Even though opponents have delayed and tried to block implementation, UIGEA is already working. According to an Annenberg Public Policy Center survey, after enactment of the law, weekly use of the Internet for gambling among college-age youth fell from 5.8 percent to 1.5 percent from 2006 to 2007. A November 2008 follow-up by the center stated, "The strong drop in weekly use of Internet sites following [its] passage appears to remain in place."

Unfortunately, this came too late for Greg Hogan's family in Hudson, Ohio. He described to our Financial Services Committee how his son, the president of his class at Lehigh University, became a gambling addict. Realizing the problem, Hogan installed protective software on his son's computer to prevent him from gambling online. But offshore casinos can find ways to bypass these filters, and the young man accumulated such massive gambling debts that he robbed a bank to try to pay them off. He was sent to prison.

Concerned about the integrity of their games, professional and college sports organizations urged passage of the antigambling law. Major League Baseball, the NFL, the NBA, the NHL, and the NCAA have sent numerous letters to Congress supporting the law, most recently on May 14, 2009. University presidents have shared concerns about the integrity of the athletic competitions on their fields and about students betting in their dorm rooms.

Our country has a long tradition of allowing the states to regulate gambling and not permitting the federal government to override decisions made by the states and their citizens. In this particular case, the federal government would be overturning laws in 50 states that regulate gambling. The state attorneys general say they need the antigambling law. Without it, they have no effective way to combat illegal Internet gambling occurring in their jurisdictions.

Recognizing the importance of the law, Attorney General Eric Holder promised to vigorously enforce it when asked about it during his Senate confirmation hearing. Aside from the Department of Justice, the State Department has testified, "The Internet gambling operations are, in essence, the functional equivalent of wholly unregulated offshore banks with the bettor accounts serving as bank accounts for account holders who are, in the virtual world, virtually anonymous. For these reasons, Internet gambling operations are vulnerable to be used not only for money laundering but also for criminal activities ranging from terrorist financing to tax evasion."

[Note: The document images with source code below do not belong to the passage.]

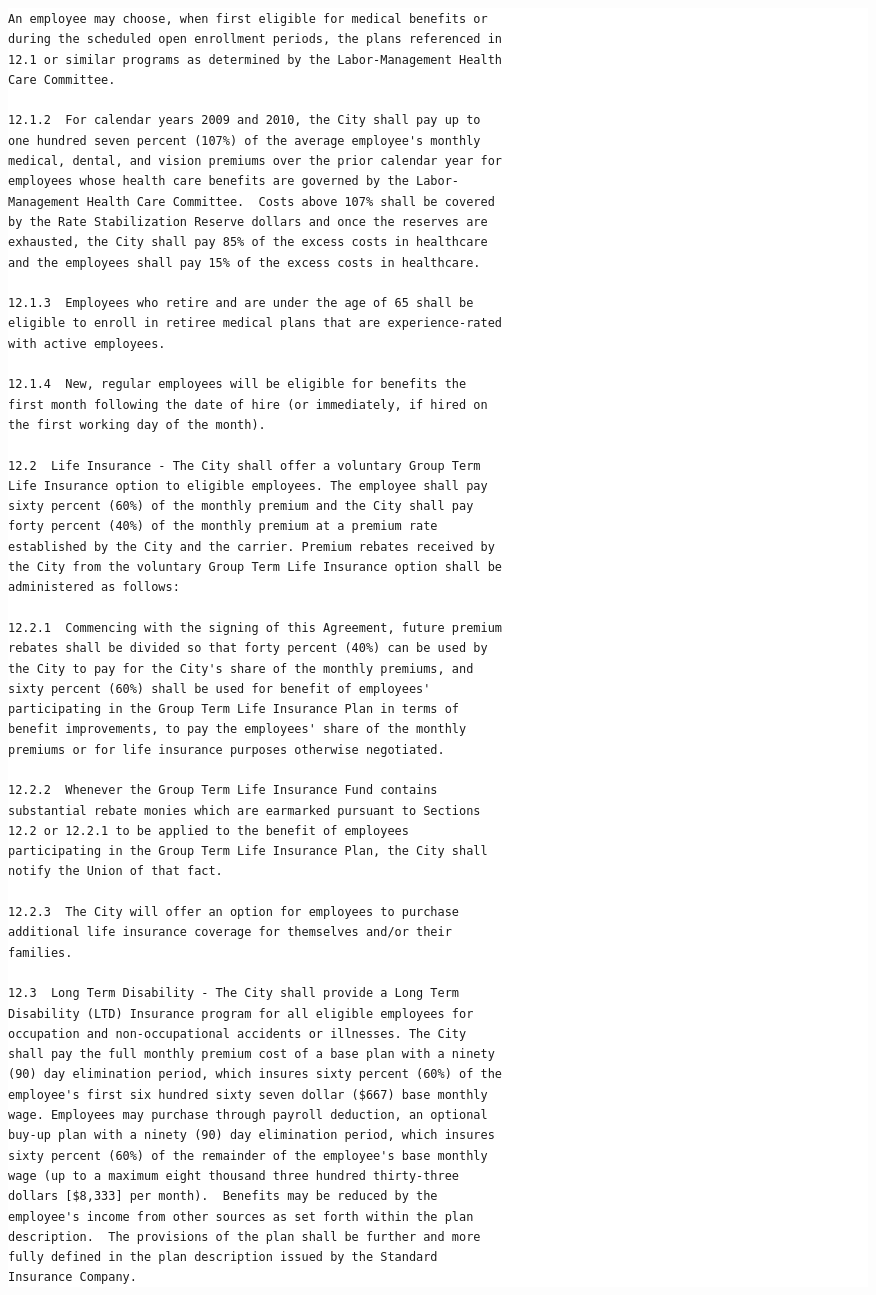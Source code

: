     An employee may choose, when first eligible for medical benefits or  
    during the scheduled open enrollment periods, the plans referenced in  
    12.1 or similar programs as determined by the Labor-Management Health  
    Care Committee.  
  
    12.1.2  For calendar years 2009 and 2010, the City shall pay up to  
    one hundred seven percent (107%) of the average employee's monthly  
    medical, dental, and vision premiums over the prior calendar year for  
    employees whose health care benefits are governed by the Labor-  
    Management Health Care Committee.  Costs above 107% shall be covered  
    by the Rate Stabilization Reserve dollars and once the reserves are  
    exhausted, the City shall pay 85% of the excess costs in healthcare  
    and the employees shall pay 15% of the excess costs in healthcare.  
  
    12.1.3  Employees who retire and are under the age of 65 shall be  
    eligible to enroll in retiree medical plans that are experience-rated  
    with active employees.  
  
    12.1.4  New, regular employees will be eligible for benefits the  
    first month following the date of hire (or immediately, if hired on  
    the first working day of the month).  
  
    12.2  Life Insurance - The City shall offer a voluntary Group Term  
    Life Insurance option to eligible employees. The employee shall pay  
    sixty percent (60%) of the monthly premium and the City shall pay  
    forty percent (40%) of the monthly premium at a premium rate  
    established by the City and the carrier. Premium rebates received by  
    the City from the voluntary Group Term Life Insurance option shall be  
    administered as follows:  
  
    12.2.1  Commencing with the signing of this Agreement, future premium  
    rebates shall be divided so that forty percent (40%) can be used by  
    the City to pay for the City's share of the monthly premiums, and  
    sixty percent (60%) shall be used for benefit of employees'  
    participating in the Group Term Life Insurance Plan in terms of  
    benefit improvements, to pay the employees' share of the monthly  
    premiums or for life insurance purposes otherwise negotiated.  
  
    12.2.2  Whenever the Group Term Life Insurance Fund contains  
    substantial rebate monies which are earmarked pursuant to Sections  
    12.2 or 12.2.1 to be applied to the benefit of employees  
    participating in the Group Term Life Insurance Plan, the City shall  
    notify the Union of that fact.  
  
    12.2.3  The City will offer an option for employees to purchase  
    additional life insurance coverage for themselves and/or their  
    families.  
  
    12.3  Long Term Disability - The City shall provide a Long Term  
    Disability (LTD) Insurance program for all eligible employees for  
    occupation and non-occupational accidents or illnesses. The City  
    shall pay the full monthly premium cost of a base plan with a ninety  
    (90) day elimination period, which insures sixty percent (60%) of the  
    employee's first six hundred sixty seven dollar ($667) base monthly  
    wage. Employees may purchase through payroll deduction, an optional  
    buy-up plan with a ninety (90) day elimination period, which insures  
    sixty percent (60%) of the remainder of the employee's base monthly  
    wage (up to a maximum eight thousand three hundred thirty-three  
    dollars [$8,333] per month).  Benefits may be reduced by the  
    employee's income from other sources as set forth within the plan  
    description.  The provisions of the plan shall be further and more  
    fully defined in the plan description issued by the Standard  
    Insurance Company.  
  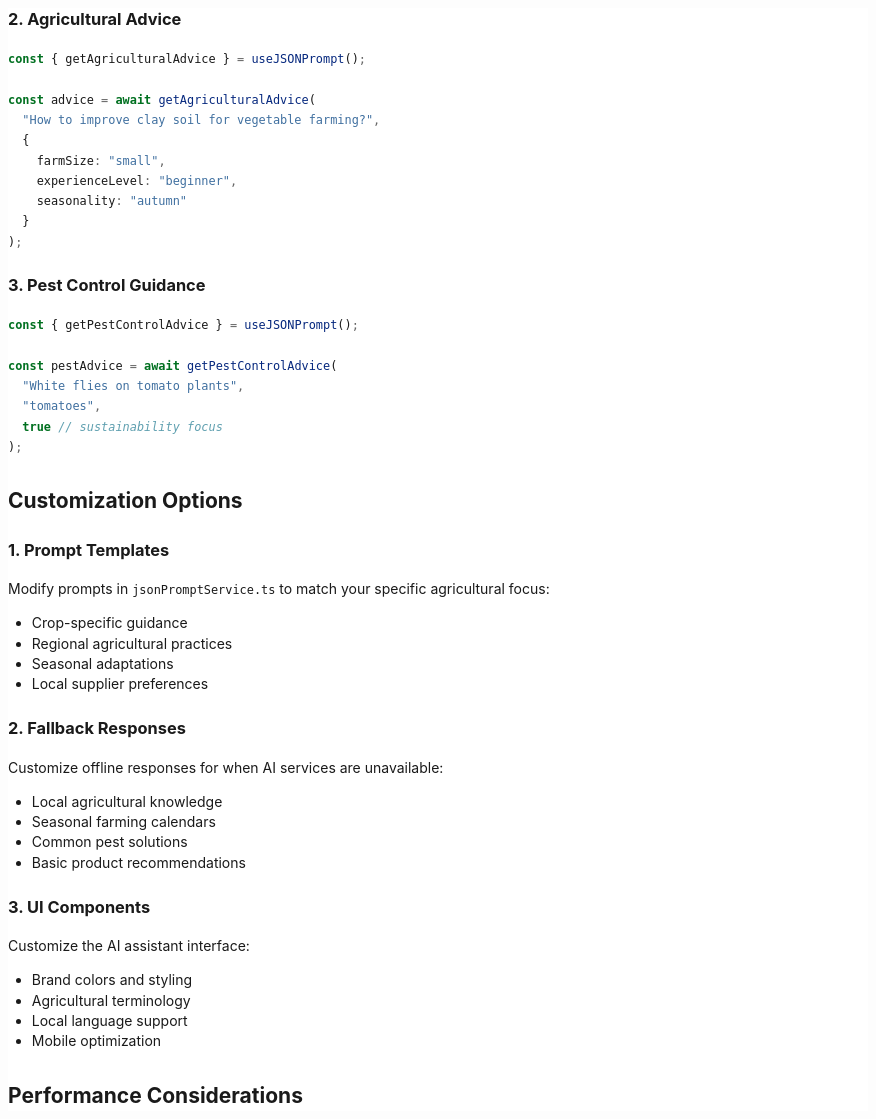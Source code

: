### 2. Agricultural Advice
```typescript
const { getAgriculturalAdvice } = useJSONPrompt();

const advice = await getAgriculturalAdvice(
  "How to improve clay soil for vegetable farming?",
  {
    farmSize: "small",
    experienceLevel: "beginner",
    seasonality: "autumn"
  }
);
```

### 3. Pest Control Guidance
```typescript
const { getPestControlAdvice } = useJSONPrompt();

const pestAdvice = await getPestControlAdvice(
  "White flies on tomato plants",
  "tomatoes",
  true // sustainability focus
);
```

## Customization Options

### 1. Prompt Templates
Modify prompts in `jsonPromptService.ts` to match your specific agricultural focus:
- Crop-specific guidance
- Regional agricultural practices
- Seasonal adaptations
- Local supplier preferences

### 2. Fallback Responses
Customize offline responses for when AI services are unavailable:
- Local agricultural knowledge
- Seasonal farming calendars
- Common pest solutions
- Basic product recommendations

### 3. UI Components
Customize the AI assistant interface:
- Brand colors and styling
- Agricultural terminology
- Local language support
- Mobile optimization

## Performance Considerations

Supporters of legalization argue that prohibition has sent Internet gambling underground and left the vulnerable unprotected. But it was the 2006 law that finally safeguarded families from predatory intrusion into their homes. The alternatives—age verification and geographic location software—are simply ineffective and easy to elude.

Before 2006, offshore Internet casinos were proliferating, raking in more than $6 billion illegally from Americans every year. One can understand why they are spending millions of dollars on lobbyists to try to get back in the game. But if Congress repeals this widely supported law, online casinos will become ubiquitous. One company has even developed gambling software for iPhones that will be on the market the day online gambling is legalized by the federal government.

It took places like Las Vegas and Atlantic City years to develop effective gambling regulations, and they have had decades of experience enforcing them. Yet this new legislation would direct the Treasury Department to set up a new regulatory regime to oversee shadowy foreign gaming enterprises in a mere matter of months.

Even if one concedes that legalization and regulation could possibly prevent underage gambling, compulsive play, cheating by casinos as documented by 60 Minutes and the Washington Post, and money laundering or drug trafficking by criminals on U.S.-sanctioned gambling sites, the pre-2006 problem of predatory, illegal offshore casino bets would return. One country's rules would be woefully insufficient. Ultimately, the results of legalization would be expanding, sanctioning, and inevitably losing control of an industry that offers few advantages to the economy or tax base but incredible pain to families across the country.

It's a gamble that simply is not worth taking.